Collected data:
BEGIN

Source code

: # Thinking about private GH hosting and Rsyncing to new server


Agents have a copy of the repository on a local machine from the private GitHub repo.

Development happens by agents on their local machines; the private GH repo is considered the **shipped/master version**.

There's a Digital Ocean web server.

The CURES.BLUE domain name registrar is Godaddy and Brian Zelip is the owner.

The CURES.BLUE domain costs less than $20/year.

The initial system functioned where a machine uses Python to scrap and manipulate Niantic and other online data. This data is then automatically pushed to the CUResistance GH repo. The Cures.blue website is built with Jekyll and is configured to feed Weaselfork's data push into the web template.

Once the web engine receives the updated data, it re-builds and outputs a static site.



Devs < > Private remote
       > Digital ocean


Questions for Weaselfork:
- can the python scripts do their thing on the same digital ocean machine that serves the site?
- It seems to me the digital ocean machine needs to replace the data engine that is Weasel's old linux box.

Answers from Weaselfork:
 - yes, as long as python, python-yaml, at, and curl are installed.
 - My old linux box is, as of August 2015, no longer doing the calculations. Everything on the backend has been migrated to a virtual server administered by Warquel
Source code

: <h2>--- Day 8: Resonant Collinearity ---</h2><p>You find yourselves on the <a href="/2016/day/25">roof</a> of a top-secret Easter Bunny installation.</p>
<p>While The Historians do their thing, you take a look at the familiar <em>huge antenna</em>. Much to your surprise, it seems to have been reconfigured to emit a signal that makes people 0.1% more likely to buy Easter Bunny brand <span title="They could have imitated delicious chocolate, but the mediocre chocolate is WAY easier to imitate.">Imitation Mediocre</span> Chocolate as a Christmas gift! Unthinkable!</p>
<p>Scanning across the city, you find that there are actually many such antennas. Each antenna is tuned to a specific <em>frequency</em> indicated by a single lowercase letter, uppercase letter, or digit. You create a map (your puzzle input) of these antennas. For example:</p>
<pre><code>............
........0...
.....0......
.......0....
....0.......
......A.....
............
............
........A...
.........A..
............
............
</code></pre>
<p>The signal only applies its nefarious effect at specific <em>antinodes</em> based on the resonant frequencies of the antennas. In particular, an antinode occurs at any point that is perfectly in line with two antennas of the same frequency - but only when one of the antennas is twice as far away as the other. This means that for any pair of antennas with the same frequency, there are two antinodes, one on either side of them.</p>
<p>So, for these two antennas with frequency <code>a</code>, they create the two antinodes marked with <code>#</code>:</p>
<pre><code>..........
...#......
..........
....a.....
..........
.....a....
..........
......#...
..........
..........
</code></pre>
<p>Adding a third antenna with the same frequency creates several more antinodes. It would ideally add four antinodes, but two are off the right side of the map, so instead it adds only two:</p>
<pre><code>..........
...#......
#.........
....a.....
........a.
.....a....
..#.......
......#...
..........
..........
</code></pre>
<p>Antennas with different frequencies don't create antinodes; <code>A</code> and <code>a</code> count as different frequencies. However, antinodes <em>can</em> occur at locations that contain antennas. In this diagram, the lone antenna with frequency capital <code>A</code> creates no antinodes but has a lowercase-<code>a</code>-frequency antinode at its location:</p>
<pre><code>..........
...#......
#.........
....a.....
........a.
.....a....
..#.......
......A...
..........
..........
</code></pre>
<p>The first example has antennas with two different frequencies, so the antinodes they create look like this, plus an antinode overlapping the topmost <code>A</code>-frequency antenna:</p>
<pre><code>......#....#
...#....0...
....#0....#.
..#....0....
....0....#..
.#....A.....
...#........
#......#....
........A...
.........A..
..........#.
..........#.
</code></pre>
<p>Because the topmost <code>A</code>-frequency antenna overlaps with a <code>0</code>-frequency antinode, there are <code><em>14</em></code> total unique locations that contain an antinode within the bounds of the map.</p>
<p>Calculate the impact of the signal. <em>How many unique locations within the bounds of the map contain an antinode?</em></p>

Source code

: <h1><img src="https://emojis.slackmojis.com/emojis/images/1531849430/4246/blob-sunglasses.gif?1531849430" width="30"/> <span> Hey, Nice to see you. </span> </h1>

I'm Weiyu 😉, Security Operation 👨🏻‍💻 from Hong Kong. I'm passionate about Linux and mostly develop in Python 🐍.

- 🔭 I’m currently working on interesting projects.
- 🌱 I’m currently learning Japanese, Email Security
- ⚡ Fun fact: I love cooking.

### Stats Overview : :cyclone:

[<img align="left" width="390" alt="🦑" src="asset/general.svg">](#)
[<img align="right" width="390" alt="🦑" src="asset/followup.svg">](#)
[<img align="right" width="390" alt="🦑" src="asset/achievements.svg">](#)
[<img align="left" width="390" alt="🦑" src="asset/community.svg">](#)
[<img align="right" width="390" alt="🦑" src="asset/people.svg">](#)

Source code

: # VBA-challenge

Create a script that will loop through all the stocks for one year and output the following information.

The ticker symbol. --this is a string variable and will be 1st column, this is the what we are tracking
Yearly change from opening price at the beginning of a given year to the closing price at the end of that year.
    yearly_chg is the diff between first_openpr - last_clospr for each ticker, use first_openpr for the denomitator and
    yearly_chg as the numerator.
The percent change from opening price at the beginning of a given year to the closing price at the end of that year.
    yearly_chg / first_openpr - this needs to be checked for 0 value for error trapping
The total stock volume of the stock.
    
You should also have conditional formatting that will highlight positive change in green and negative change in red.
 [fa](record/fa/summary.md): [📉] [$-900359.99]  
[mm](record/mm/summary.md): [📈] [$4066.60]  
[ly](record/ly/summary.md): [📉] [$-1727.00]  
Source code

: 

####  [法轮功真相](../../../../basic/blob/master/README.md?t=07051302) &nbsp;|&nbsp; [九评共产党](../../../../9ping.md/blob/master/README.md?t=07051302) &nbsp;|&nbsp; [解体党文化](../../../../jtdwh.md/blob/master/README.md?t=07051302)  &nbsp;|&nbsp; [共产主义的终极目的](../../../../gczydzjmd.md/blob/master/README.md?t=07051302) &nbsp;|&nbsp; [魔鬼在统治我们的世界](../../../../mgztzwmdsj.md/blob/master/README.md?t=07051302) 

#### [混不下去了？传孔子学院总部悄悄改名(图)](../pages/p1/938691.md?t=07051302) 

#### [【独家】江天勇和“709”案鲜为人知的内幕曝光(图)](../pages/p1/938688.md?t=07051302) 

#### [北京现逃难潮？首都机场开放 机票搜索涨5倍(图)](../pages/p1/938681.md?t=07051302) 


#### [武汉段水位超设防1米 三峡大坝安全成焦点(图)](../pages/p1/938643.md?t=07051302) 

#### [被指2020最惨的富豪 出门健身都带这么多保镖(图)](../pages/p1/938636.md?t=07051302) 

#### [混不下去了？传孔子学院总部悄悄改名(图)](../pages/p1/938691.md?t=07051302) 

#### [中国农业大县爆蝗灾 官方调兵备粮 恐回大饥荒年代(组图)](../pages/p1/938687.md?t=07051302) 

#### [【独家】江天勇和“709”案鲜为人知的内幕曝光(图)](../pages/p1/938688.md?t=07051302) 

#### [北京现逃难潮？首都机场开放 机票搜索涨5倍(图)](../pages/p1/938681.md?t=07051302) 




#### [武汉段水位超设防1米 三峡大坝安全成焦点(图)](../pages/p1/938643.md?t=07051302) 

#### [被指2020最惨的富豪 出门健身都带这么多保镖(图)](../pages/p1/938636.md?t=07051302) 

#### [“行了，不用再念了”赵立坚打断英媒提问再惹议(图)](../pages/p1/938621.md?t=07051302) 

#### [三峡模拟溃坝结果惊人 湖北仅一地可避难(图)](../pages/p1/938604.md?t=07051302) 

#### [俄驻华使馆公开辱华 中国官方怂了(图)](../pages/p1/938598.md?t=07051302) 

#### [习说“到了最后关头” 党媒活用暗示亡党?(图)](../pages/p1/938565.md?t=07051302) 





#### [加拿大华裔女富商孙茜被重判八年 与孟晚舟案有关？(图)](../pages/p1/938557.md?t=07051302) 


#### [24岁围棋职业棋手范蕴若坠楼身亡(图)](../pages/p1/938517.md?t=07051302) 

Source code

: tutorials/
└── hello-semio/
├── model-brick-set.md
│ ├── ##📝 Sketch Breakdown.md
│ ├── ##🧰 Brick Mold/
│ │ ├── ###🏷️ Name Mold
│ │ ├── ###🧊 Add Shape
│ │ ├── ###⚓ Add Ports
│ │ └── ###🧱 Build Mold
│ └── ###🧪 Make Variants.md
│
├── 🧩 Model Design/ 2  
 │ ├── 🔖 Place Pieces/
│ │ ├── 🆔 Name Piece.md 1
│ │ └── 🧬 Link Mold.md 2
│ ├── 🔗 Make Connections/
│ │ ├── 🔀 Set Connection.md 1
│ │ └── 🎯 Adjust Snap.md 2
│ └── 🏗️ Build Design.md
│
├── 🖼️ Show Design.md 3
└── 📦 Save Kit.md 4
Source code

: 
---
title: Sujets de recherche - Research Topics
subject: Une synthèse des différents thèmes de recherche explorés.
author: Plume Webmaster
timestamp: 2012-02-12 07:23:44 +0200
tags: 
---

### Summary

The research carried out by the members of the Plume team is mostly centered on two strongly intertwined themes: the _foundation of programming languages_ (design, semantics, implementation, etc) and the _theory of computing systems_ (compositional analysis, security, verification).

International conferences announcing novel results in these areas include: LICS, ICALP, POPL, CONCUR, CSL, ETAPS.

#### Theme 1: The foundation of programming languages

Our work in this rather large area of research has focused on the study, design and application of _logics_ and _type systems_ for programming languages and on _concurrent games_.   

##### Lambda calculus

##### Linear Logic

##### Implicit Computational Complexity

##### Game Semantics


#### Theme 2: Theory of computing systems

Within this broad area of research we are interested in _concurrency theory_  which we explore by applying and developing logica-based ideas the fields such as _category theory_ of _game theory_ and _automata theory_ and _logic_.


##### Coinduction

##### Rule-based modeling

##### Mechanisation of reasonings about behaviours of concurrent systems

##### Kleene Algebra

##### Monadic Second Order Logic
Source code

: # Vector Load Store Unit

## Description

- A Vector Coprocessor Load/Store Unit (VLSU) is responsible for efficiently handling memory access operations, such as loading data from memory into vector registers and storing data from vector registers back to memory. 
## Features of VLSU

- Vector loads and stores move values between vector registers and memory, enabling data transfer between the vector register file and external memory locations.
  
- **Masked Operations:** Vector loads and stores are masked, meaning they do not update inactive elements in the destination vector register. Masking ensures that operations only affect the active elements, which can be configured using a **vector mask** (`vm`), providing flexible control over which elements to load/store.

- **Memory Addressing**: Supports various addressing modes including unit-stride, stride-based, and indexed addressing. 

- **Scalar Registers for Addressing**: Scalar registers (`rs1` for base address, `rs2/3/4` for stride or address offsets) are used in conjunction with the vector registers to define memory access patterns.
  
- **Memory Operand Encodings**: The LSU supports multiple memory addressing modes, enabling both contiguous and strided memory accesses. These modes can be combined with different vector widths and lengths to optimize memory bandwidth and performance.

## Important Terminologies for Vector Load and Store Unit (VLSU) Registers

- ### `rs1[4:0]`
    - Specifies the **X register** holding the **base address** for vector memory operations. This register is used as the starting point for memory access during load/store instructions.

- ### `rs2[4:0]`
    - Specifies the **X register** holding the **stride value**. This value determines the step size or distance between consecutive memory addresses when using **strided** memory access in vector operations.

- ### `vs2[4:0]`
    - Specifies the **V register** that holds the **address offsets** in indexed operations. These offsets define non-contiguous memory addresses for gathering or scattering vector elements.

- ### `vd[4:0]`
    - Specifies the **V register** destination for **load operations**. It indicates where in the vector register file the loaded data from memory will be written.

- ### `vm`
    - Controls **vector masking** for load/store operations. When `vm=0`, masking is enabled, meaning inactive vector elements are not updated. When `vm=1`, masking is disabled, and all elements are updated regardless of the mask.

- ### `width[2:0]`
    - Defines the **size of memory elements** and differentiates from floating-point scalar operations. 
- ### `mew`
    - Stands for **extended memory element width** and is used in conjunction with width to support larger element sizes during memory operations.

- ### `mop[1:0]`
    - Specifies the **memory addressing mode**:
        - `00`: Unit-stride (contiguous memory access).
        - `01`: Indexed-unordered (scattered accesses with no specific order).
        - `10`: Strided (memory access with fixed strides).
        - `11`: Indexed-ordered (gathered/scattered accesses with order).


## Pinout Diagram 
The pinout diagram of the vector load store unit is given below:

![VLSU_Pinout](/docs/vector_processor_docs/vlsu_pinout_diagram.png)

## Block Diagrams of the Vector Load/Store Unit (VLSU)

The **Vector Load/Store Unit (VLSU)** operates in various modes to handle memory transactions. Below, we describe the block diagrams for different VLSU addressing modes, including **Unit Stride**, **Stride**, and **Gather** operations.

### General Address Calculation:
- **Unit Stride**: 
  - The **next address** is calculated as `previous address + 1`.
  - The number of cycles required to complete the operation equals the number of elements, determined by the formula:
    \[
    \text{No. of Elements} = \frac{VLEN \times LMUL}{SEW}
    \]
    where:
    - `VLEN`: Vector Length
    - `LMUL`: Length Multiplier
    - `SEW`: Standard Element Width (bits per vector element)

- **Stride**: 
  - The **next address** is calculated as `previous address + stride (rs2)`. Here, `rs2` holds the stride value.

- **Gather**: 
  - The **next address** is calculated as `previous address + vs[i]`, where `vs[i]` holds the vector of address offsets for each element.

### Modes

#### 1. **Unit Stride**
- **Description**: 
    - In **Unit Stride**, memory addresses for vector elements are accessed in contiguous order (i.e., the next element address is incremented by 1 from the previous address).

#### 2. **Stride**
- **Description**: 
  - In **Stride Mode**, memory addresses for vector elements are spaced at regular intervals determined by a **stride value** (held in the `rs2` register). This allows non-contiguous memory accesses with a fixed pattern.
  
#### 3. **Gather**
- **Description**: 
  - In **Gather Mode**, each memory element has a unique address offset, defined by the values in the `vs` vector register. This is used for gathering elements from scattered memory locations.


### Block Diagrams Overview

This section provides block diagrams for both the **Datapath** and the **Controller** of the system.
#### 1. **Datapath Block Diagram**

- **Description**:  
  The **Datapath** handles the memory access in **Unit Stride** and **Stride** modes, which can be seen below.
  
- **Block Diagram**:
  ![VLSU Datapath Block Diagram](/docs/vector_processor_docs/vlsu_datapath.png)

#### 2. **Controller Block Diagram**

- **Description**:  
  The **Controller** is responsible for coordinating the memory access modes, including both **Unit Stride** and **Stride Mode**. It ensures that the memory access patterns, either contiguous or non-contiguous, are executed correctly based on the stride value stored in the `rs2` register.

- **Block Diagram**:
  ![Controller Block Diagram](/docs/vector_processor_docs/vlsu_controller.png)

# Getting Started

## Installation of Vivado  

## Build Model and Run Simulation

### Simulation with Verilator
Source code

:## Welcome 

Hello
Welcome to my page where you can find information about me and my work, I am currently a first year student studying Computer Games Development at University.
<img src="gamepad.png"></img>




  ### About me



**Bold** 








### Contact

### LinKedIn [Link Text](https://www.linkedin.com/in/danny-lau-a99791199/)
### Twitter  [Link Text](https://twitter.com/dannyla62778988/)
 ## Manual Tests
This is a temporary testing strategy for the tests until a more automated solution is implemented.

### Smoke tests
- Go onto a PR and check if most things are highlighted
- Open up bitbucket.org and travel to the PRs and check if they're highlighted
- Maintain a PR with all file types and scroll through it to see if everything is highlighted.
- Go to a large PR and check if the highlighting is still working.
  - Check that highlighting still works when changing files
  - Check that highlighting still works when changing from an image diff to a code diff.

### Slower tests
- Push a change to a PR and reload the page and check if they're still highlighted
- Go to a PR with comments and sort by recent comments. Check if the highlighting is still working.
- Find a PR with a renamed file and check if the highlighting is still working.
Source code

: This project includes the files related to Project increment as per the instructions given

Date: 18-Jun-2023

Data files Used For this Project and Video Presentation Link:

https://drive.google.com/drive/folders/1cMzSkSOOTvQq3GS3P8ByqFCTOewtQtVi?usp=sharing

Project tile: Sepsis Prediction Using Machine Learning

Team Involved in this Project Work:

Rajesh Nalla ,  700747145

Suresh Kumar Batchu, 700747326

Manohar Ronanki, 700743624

END

- Work task: Please write out, exactly as they appear above, only the lines in the stretch from the line with "### Summary" through the line with "International conferences announcing".

- Reply to the exercise:
### Summary

The research carried out by the members of the Plume team is mostly centered on two strongly intertwined themes: the _foundation of programming languages_ (design, semantics, implementation, etc) and the _theory of computing systems_ (compositional analysis, security, verification).

International conferences announcing novel results in these areas include: LICS, ICALP, POPL, CONCUR, CSL, ETAPS.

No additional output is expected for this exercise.